The Business Power of Beginner Bike Rides

Updated: Dec 16, 2019


How bread-and-butter rides and events can sell more bikes, capture new customers and elevate your shop.

Running a bike shop is controlled chaos – serving customers, stocking sales floors, service appointments, managing staff, marketing and and everything else retail needs to survive devours your time as a shop owner or manager. We all know we should do group rides, but they often fall by the wayside because in the moment priorities are overwhelming. Regardless of whether you rely on staff or volunteer ambassadors to lead rides, these events often tend to be geared toward enthusiasts. The longer miles and more technical routes are probably more fun for your employees or club leaders, but you may be missing adding sales to your till by not running regular beginner group rides.

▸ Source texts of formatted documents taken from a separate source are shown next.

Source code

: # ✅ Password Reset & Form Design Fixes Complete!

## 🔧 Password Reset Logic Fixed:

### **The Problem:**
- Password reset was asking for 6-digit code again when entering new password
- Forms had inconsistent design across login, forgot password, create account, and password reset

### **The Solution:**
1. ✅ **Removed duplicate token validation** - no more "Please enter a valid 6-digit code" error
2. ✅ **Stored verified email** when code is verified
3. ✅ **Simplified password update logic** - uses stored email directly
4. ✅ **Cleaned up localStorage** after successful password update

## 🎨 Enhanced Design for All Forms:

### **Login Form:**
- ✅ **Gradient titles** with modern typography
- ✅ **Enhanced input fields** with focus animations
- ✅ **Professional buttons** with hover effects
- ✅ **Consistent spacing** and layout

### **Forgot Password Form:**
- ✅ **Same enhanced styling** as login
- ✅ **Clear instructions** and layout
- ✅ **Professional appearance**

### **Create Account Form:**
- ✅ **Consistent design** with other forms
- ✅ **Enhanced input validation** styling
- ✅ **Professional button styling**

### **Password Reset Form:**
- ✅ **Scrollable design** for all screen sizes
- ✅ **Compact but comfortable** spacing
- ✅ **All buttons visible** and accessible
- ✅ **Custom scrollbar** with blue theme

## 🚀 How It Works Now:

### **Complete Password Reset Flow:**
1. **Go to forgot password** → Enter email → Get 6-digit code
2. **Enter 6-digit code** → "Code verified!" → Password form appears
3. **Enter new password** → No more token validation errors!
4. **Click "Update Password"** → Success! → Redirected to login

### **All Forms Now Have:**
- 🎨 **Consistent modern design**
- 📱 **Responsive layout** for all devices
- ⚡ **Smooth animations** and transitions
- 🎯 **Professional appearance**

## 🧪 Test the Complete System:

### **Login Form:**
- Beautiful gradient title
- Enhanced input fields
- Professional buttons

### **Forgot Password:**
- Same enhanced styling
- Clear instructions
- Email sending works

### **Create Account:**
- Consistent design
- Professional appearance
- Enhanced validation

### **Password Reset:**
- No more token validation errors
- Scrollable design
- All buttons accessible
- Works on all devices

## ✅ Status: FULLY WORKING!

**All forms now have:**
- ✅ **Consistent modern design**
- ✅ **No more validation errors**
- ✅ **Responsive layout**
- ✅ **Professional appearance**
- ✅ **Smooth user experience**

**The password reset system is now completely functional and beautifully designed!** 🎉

We visited Global Bikes in Phoenix to learn how they're secrets to success with progressive rides and events. Here's a quick recap:

Organizing beginner group rides doesn’t have to be laborious or stressful. If your shop doesn’t already do group rides that are tailored to newer bikers, no worries. We’ll provide you with the reasons to do C+D group rides, best practices, templates, and more to help you engage new customers and sell more bikes. If you’ve cracked the code of utilizing events like these you can quit reading, grab a coffee and keep doing what you’re doing. Just kidding - stick with us and you’ll pick up new tips and tricks to make these events more profitable, easier, and fun for your staff.

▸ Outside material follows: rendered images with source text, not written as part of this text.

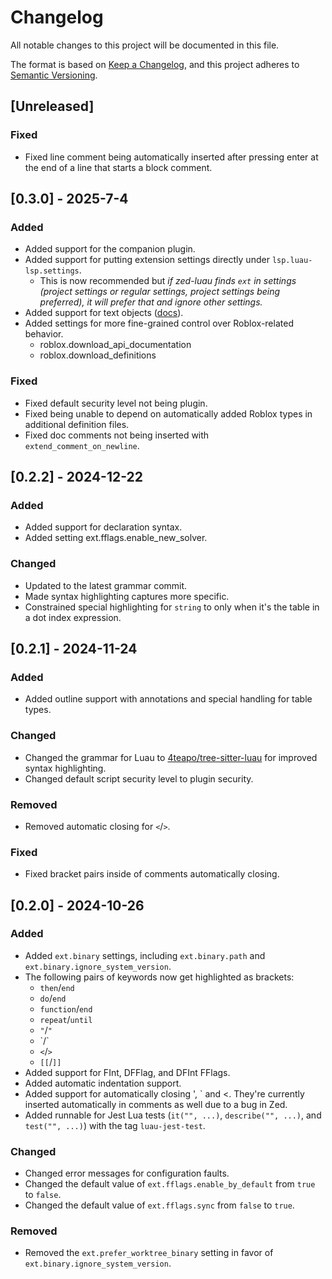 # Changelog

All notable changes to this project will be documented in this file.

The format is based on [Keep a Changelog](https://keepachangelog.com/en/1.1.0/),
and this project adheres to [Semantic Versioning](https://semver.org/spec/v2.0.0.html).

## [Unreleased]

### Fixed

- Fixed line comment being automatically inserted after pressing enter at the end of a line that
  starts a block comment.

## [0.3.0] - 2025-7-4

### Added

- Added support for the companion plugin.
- Added support for putting extension settings directly under `lsp.luau-lsp.settings`.
  * This is now recommended but *if zed-luau finds `ext` in settings (project settings or regular
    settings, project settings being preferred), it will prefer that and ignore other settings.*
- Added support for text objects ([docs](https://zed.dev/docs/vim#treesitter)).
- Added settings for more fine-grained control over Roblox-related behavior.
  * roblox.download_api_documentation
  * roblox.download_definitions

### Fixed

- Fixed default security level not being plugin.
- Fixed being unable to depend on automatically added Roblox types in additional definition files.
- Fixed doc comments not being inserted with `extend_comment_on_newline`.

## [0.2.2] - 2024-12-22

### Added

- Added support for declaration syntax.
- Added setting ext.fflags.enable_new_solver.

### Changed

- Updated to the latest grammar commit.
- Made syntax highlighting captures more specific.
- Constrained special highlighting for `string` to only when it's the table in a dot index
  expression.

## [0.2.1] - 2024-11-24

### Added

- Added outline support with annotations and special handling for table types.

### Changed

- Changed the grammar for Luau to [4teapo/tree-sitter-luau](https://github.com/4teapo/tree-sitter-luau)
  for improved syntax highlighting.
- Changed default script security level to plugin security.

### Removed

- Removed automatic closing for `<`/`>`.

### Fixed

- Fixed bracket pairs inside of comments automatically closing.

## [0.2.0] - 2024-10-26

### Added

- Added `ext.binary` settings, including `ext.binary.path` and `ext.binary.ignore_system_version`.
- The following pairs of keywords now get highlighted as brackets:
  - `then`/`end`
  - `do`/`end`
  - `function`/`end`
  - `repeat`/`until`
  - `"`/`"`
  - \`/\`
  - `<`/`>`
  - `[[`/`]]`
- Added support for FInt, DFFlag, and DFInt FFlags.
- Added automatic indentation support.
- Added support for automatically closing ', ` and <. They're currently inserted automatically in
  comments as well due to a bug in Zed.
- Added runnable for Jest Lua tests (`it("", ...)`, `describe("", ...)`, and `test("", ...)`) with
  the tag `luau-jest-test`.

### Changed

- Changed error messages for configuration faults.
- Changed the default value of `ext.fflags.enable_by_default` from `true` to `false`.
- Changed the default value of `ext.fflags.sync` from `false` to `true`.

### Removed

- Removed the `ext.prefer_worktree_binary` setting in favor of `ext.binary.ignore_system_version`.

The benefits of organizing rides geared to beginners include:

  1. The profit margin is better on beginners – they need all the gear: bike, helmet, shoes, socks, shorts, jerseys, water bottles, service, you name it.

  2. Expanding your customer base and selling to new faces.

  3. Return on Investment – low investment high reward. For as little as 25 payroll hours, you can add tens of thousands of dollars in revenue over a 4-5 week span.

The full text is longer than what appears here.